With the records below as your source, retype each line exactly from the top down to the line that contains "La questione si", and include that line.

______________________________

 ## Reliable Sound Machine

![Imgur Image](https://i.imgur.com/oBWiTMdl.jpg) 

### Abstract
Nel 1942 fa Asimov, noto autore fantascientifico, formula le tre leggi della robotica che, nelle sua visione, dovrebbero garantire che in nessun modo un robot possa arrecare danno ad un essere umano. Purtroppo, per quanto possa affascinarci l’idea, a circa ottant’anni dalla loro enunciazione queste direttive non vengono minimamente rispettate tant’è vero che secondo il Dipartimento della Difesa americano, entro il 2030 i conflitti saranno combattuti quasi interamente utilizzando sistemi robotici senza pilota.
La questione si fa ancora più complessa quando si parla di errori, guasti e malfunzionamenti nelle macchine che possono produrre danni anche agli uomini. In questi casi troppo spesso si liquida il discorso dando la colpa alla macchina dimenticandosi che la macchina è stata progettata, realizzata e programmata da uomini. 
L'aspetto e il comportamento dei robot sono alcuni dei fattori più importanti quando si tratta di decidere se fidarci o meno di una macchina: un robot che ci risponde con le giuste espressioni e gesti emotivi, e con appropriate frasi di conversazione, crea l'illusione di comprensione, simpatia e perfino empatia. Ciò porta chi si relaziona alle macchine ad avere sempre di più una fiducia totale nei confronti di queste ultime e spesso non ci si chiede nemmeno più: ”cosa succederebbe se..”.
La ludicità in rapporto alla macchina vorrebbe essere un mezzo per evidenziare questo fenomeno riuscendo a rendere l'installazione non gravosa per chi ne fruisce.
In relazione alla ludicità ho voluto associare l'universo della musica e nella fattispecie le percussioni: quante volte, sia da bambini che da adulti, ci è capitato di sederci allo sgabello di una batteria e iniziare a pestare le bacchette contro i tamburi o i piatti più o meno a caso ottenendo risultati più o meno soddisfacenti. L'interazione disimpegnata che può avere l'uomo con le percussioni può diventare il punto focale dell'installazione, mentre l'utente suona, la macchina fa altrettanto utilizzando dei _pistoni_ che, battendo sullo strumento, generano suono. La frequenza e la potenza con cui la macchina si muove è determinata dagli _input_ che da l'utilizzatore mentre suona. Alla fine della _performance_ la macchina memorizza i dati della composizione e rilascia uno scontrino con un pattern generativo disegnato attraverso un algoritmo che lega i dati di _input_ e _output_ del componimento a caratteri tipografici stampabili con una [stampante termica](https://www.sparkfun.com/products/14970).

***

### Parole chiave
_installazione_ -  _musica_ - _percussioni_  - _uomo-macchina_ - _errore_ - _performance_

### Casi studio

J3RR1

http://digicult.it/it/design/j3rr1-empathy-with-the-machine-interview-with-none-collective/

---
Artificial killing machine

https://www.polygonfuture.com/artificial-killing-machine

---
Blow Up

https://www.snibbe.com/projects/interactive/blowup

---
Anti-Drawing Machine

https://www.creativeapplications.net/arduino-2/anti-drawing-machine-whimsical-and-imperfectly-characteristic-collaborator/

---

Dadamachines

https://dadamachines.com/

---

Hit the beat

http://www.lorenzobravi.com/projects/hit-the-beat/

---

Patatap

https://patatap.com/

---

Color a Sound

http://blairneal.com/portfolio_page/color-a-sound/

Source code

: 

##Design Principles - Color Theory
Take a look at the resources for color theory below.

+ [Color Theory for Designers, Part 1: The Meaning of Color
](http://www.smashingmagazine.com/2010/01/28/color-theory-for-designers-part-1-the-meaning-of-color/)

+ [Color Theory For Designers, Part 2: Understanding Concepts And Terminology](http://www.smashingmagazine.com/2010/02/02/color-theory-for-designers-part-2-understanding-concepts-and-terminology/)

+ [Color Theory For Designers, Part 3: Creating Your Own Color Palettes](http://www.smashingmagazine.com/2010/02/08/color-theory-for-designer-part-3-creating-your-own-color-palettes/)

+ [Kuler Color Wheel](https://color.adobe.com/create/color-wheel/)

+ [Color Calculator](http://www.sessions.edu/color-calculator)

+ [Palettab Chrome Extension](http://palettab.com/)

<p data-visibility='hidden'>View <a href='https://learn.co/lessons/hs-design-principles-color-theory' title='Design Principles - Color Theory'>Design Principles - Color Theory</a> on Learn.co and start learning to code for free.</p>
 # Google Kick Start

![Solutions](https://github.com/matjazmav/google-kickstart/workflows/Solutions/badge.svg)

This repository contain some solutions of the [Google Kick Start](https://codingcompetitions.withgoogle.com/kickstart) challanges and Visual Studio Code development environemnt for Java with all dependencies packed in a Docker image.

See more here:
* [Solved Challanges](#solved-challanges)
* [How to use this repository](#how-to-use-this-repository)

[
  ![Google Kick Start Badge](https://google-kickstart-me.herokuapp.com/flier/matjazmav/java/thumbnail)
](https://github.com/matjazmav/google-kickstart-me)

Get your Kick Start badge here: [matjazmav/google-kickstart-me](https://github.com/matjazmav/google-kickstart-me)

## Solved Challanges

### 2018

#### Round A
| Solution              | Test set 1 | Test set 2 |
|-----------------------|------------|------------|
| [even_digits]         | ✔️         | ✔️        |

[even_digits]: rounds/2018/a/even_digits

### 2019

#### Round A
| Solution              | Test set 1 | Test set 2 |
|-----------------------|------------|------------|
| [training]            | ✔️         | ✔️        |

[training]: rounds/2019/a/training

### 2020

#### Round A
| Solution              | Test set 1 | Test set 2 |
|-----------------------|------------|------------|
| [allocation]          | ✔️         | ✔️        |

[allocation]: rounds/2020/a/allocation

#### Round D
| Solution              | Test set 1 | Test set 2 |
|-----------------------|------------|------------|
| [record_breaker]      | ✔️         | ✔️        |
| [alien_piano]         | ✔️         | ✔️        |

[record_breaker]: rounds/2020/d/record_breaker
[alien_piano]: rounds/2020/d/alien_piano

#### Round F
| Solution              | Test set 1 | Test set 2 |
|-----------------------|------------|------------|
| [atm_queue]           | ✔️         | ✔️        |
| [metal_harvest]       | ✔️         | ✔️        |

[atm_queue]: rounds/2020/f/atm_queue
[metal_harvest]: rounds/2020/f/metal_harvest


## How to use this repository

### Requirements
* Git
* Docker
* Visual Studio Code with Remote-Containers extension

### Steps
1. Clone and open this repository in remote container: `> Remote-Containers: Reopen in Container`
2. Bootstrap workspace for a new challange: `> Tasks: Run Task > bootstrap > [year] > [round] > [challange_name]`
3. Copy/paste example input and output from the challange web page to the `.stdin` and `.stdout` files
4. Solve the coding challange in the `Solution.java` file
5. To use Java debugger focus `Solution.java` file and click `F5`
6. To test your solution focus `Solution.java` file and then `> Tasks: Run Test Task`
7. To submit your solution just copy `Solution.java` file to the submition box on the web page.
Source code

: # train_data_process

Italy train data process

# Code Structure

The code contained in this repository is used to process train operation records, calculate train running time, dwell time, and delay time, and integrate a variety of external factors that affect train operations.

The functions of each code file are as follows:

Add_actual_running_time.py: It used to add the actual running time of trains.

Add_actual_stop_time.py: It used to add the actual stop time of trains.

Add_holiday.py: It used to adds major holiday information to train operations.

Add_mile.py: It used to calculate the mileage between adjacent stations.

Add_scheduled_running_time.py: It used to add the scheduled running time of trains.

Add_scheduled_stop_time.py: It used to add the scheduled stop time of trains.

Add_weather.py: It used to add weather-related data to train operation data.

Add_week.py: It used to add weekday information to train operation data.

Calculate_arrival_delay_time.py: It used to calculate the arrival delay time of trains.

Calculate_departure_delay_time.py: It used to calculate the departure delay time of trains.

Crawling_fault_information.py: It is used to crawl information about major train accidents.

______________________________

> [Response]:
 ## Reliable Sound Machine

![Imgur Image](https://i.imgur.com/oBWiTMdl.jpg) 

### Abstract
Nel 1942 fa Asimov, noto autore fantascientifico, formula le tre leggi della robotica che, nelle sua visione, dovrebbero garantire che in nessun modo un robot possa arrecare danno ad un essere umano. Purtroppo, per quanto possa affascinarci l’idea, a circa ottant’anni dalla loro enunciazione queste direttive non vengono minimamente rispettate tant’è vero che secondo il Dipartimento della Difesa americano, entro il 2030 i conflitti saranno combattuti quasi interamente utilizzando sistemi robotici senza pilota.
La questione si fa ancora più complessa quando si parla di errori, guasti e malfunzionamenti nelle macchine che possono produrre danni anche agli uomini. In questi casi troppo spesso si liquida il discorso dando la colpa alla macchina dimenticandosi che la macchina è stata progettata, realizzata e programmata da uomini. 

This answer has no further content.